**Instructions for the task:**
Go to the line containing "As a lawyer within" in the records below and print it and every following line exactly, on through the line containing "## INTERESTS", then stop.

**Input for this task:**
******

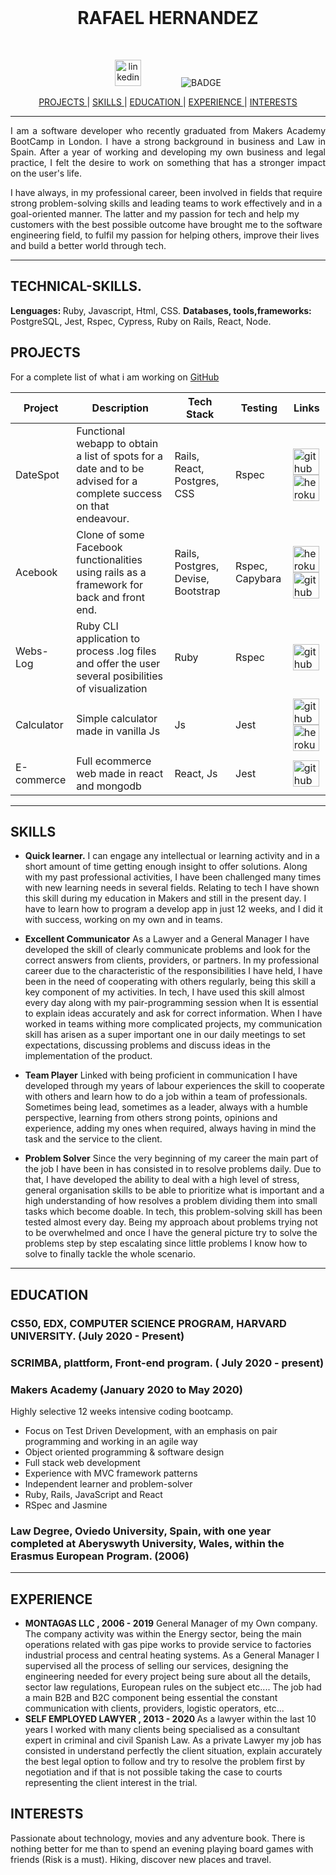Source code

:  <br>

<h1 align="center">RAFAEL HERNANDEZ</h1>

<br>

<p align="center">
  <a href="https://www.linkedin.com/in/rafael-hernandez-garcia-82705baa/">
    <img src="./images/Linkedin_Logo.png" alt="linkedin" hspace="30" height="42" width="42"></a>
  <img src="https://img.shields.io/badge/Ready-for%20Develop!-blue" alt="BADGE" hspace="30">
</p>

<div align="center">

[ PROJECTS ](#projects) |
[ SKILLS ](#skills) |
[ EDUCATION ](#education) |
[ EXPERIENCE ](#experience) |
[ INTERESTS ](#interests)

</div>

***
<p align = "justify">I am a software developer who recently graduated from Makers Academy BootCamp in London. I have a strong background in business and Law in Spain. After a year of working and developing my own business and legal practice, I felt the desire to work on something that has a stronger impact on the user's life.

</p>

<p align ="jusfify">I have always, in my professional career, been involved in fields that require strong problem-solving skills and leading teams to work effectively and in a goal-oriented manner. The latter and my passion for tech and help my customers with the best possible outcome have brought me to the software engineering field, to fulfil my passion for helping others, improve their lives and build a better world through tech.
</p>


***

## TECHNICAL-SKILLS.

<strong>Lenguages: </strong> Ruby, Javascript, Html, CSS.
<strong>Databases, tools,frameworks: </strong> PostgreSQL, Jest, Rspec, Cypress, Ruby on Rails, React, Node.


## PROJECTS
For a complete list of what i am working on [GitHub](https://github.com/rafahg)


Project | Description | Tech Stack | Testing | Links
--- | --- | --- | --- | ---
DateSpot | Functional webapp to obtain a list of spots for a date and to be advised for a complete success on that endeavour. | Rails, React, Postgres, CSS | Rspec | <a href="https://github.com/rafahg/travel-final-project"><img alt="github" src="./images/Github_Logo.png" height="42" width="42"> </a><a href="https://datespot-app.herokuapp.com/"><img alt="heroku" src="./images/Heroku_Logo.png" height="42" width="42"> </a>
Acebook | Clone of some Facebook functionalities using rails as a framework for back and front end. | Rails, Postgres, Devise, Bootstrap | Rspec, Capybara | <a href="https://the-undefined-method.herokuapp.com/users/sign_in"><img alt="heroku" src="./images/Heroku_Logo.png" height="42" width="42"> </a><a href="https://github.com/rafahg/acebook-theUndefinedMethod"><img alt="github" src="./images/Github_Logo.png" height="42" width="42"> </a>
Webs-Log |Ruby CLI application to process .log files and offer the user several posibilities of visualization | Ruby | Rspec | <a href="https://github.com/rafahg/Ruby-app-Backend"><img alt="github" src="./images/Github_Logo.png" height="42" width="42"> </a>
Calculator |Simple calculator made in vanilla Js| Js | Jest | <a href="https://github.com/rafahg/calculator-project"><img alt="github" src="./images/Github_Logo.png" height="42" width="42"> </a><a href="https://rafahg.github.io/calculator-project/"><img alt="heroku" src="./images/Github_Logo.png" height="42" width="42"> </a>
E-commerce |Full ecommerce web made in react and mongodb| React, Js | Jest | <a href="https://github.com/dariathompson/pro-rate"><img alt="github" src="./images/Github_Logo.png" height="42" width="42"> </a>


***

## SKILLS

- <b>Quick learner.</b>
I can engage any intellectual or learning activity and in a short amount of time getting enough insight to offer solutions. Along with my past professional activities, I have been challenged many times with new learning needs in several fields. Relating to tech I have shown this skill during my education in Makers and still in the present day. I have to learn how to program a develop app in just 12 weeks, and I did it with success, working on my own and in teams.
- <b>Excellent Communicator</b>
As a Lawyer and a General Manager I have developed the skill of clearly communicate problems and look for the correct answers from clients, providers, or partners. In my professional career due to the characteristic of the responsibilities I have held, I have been in the need of cooperating with others regularly, being this skill a key component of my activities. In tech, I have used this skill almost every day along with my pair-programming session when It is essential to explain ideas accurately and ask for correct information. When I have worked in teams withing more complicated projects, my communication skill has arisen as a super important one in our daily meetings to set expectations, discussing problems and discuss ideas in the implementation of the product.

- <b>Team Player</b>
Linked with being proficient in communication I have developed through my years of labour experiences the skill to cooperate with others and learn how to do a job within a team of professionals. Sometimes being lead, sometimes as a leader, always with a humble perspective, learning from others strong points, opinions and experience, adding my ones when required, always having in mind the task and the service to the client.
- <b>Problem Solver</b>
 Since the very beginning of my career the main part of the job I have been in has consisted in to resolve problems daily. Due to that, I have developed the ability to deal with a high level of stress, general organisation skills to be able to prioritize what is important and a high understanding of how resolves a problem dividing them into small tasks which become doable. In tech, this problem-solving skill has been tested almost every day. Being my approach about problems trying not to be overwhelmed and once I have the general picture try to solve the problems step by step escalating since little problems I know how to solve to finally tackle the whole scenario.
***

## EDUCATION

### CS50, EDX, COMPUTER SCIENCE PROGRAM, HARVARD UNIVERSITY. (July 2020 - Present)

### SCRIMBA, plattform, Front-end program. ( July 2020 - present)

### Makers Academy (January 2020 to May 2020)

Highly selective 12 weeks intensive coding bootcamp.

- Focus on Test Driven Development, with an emphasis on pair programming and working in an agile way
- Object oriented programming & software design
- Full stack web development
- Experience with MVC framework patterns
- Independent learner and problem-solver
- Ruby, Rails, JavaScript and React
- RSpec and Jasmine

### Law Degree, Oviedo University, Spain, with one year completed at Aberyswyth University, Wales, within the Erasmus European Program. (2006)
***

## EXPERIENCE

-  <b>MONTAGAS LLC , 2006 - 2019</b>
General Manager of my Own company. The company activity was within the Energy sector, being the main operations related with gas pipe works to provide service to factories industrial process and central heating systems. As a General Manager I supervised all the process of selling our services, designing the engineering needed for every project being sure about all the details, sector law regulations, European rules on the subject etc....
The job had a main B2B and B2C component being essential the constant communication with clients, providers, logistic operators, etc...
-  <b> SELF EMPLOYED LAWYER , 2013 - 2020 </b>
As a lawyer within the last 10 years I worked with many clients being specialised as a consultant expert in criminal and civil Spanish Law. As a private Lawyer my job has consisted in understand perfectly the client situation, explain accurately the best legal option to follow and try to resolve the problem first by negotiation and if that is not possible taking the case to courts representing the client interest in the trial.

## INTERESTS
Passionate about technology, movies and any adventure book. There is nothing better for me than to spend an evening playing board games with friends (Risk is a must). Hiking, discover new places and travel.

******

**Problem solution:**
As a lawyer within the last 10 years I worked with many clients being specialised as a consultant expert in criminal and civil Spanish Law. As a private Lawyer my job has consisted in understand perfectly the client situation, explain accurately the best legal option to follow and try to resolve the problem first by negotiation and if that is not possible taking the case to courts representing the client interest in the trial.

## INTERESTS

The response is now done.